Section 509(a)(2) describes those that are deemed publicly supported because they receive a broad range of public support from contributions and fees for service, such as many social service organizations or a nursing home.
Section 509(a)(3) describes those organizations that are deemed publicly supported because they are “operated, supervised, or controlled by or in connection with” a publicly supported charity or govern mental unit. (See Ready Reference Page: “Supporting Organizations Are Public Charities.”)
Charities that don’t meet the criteria of Section 509(a) are considered private foundations. Like the Gates Foundation, essentially all of their income has come from a single or limited number of individuals, families, or corporations and income on their investments. Private foundations are subject to more stringent regulation. (See Ready Reference Pages on Private Foundations.)
Although rare, there are nonprofit organizations that are not tax exempt, like the New York Stock Exchange immediately before it converted to a for-profit so that it could sell stock to provide an ownership interest to investors.
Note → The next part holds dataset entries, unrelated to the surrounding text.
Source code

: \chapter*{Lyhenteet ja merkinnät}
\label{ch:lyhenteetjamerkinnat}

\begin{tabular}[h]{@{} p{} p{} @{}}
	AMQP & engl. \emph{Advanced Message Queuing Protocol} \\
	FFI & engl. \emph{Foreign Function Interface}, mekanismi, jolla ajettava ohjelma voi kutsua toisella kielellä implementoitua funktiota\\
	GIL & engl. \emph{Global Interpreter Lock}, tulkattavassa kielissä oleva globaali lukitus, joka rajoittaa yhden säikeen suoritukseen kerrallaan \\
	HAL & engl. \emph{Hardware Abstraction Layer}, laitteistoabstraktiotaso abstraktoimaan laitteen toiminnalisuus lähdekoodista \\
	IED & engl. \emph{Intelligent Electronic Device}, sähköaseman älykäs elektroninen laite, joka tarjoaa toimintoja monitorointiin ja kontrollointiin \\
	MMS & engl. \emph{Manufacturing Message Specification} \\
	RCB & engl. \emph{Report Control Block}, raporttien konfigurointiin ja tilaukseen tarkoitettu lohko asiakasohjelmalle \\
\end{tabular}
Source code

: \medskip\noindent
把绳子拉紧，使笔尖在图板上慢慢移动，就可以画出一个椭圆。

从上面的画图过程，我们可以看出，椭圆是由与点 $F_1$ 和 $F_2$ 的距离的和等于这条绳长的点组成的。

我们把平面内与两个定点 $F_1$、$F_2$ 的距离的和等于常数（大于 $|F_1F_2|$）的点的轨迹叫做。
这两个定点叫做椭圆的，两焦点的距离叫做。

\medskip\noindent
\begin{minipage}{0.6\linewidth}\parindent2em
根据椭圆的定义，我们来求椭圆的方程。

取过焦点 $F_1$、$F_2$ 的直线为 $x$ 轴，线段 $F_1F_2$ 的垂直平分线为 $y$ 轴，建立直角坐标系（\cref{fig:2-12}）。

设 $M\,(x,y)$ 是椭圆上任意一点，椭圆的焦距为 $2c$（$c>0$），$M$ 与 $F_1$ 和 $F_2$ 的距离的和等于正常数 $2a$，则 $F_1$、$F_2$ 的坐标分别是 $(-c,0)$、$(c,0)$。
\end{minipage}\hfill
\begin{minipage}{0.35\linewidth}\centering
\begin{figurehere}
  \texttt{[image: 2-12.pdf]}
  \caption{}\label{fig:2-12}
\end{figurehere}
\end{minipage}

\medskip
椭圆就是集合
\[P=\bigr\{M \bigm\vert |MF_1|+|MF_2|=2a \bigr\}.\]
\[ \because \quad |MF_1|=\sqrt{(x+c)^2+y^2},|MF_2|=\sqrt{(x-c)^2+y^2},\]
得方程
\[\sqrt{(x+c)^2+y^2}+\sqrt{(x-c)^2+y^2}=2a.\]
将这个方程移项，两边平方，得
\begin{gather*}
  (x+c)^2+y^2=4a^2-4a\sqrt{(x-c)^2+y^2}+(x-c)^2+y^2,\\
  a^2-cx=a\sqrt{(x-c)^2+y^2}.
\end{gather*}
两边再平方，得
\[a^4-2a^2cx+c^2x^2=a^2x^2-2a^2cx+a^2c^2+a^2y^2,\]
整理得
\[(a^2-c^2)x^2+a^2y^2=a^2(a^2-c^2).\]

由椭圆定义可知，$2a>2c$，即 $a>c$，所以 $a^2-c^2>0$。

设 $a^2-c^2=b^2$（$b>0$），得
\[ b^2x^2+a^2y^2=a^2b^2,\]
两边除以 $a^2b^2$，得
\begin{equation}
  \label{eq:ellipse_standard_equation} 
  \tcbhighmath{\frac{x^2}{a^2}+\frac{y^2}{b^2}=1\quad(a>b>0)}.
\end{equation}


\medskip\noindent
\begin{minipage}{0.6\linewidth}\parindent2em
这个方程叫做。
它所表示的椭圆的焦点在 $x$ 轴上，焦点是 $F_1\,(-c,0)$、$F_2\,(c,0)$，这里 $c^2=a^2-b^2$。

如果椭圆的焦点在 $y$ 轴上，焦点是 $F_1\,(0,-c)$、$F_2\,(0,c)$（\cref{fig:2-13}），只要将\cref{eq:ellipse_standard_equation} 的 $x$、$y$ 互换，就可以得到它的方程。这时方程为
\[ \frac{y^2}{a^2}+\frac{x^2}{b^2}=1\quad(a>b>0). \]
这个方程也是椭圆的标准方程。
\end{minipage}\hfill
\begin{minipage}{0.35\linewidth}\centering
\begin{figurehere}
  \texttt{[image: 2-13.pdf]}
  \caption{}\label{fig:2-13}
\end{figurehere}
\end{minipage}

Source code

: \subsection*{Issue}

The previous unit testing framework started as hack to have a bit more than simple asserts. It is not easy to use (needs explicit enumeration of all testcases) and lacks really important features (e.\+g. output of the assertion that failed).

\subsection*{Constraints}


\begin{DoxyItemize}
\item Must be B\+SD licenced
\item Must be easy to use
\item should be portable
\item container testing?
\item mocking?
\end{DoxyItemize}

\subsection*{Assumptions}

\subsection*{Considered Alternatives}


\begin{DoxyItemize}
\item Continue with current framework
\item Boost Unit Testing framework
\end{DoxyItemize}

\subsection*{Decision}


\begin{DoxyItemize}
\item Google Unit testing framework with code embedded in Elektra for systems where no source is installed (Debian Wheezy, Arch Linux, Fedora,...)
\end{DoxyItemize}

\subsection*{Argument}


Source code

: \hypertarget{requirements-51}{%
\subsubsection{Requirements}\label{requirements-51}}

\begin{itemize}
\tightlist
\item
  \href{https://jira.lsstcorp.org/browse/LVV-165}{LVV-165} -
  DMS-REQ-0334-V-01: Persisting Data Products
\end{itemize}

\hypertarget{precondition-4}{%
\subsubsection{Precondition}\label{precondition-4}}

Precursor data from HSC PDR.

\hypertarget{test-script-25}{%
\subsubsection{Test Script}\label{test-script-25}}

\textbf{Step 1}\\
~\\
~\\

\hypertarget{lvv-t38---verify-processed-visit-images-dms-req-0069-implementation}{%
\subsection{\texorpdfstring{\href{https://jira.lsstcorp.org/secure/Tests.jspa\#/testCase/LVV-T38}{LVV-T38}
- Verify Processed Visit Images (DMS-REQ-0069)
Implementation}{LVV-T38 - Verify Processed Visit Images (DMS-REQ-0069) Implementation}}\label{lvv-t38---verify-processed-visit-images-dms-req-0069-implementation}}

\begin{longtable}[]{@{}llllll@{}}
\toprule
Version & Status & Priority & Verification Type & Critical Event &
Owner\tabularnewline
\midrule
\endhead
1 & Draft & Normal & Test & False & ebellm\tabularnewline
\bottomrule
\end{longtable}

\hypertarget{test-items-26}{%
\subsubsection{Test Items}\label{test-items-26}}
A “nonprofit” organization partakes of some of the “halo effect” of the term, even though most people do not understand that the term is not completely descriptive.
Some state nonprofit corporation laws make distinctions between charitable, mutual benefit, religious and other types of nonprofit corporations, and apply different rules for each, but many nonprofit corporation laws have only a single classification that includes all nonprofits.
State tax exemption
State tax exemption in most states is an entirely separate matter. Although most nonprofits are likely to be exempt from state corporate income taxes, if any, many states have separate criteria, often more stringent than the federal 501(c)(3) criteria, for real estate or state sales tax exemption.
If you can’t identify the category in which a nonprofit fits, you can’t know the rules by which it is regulated.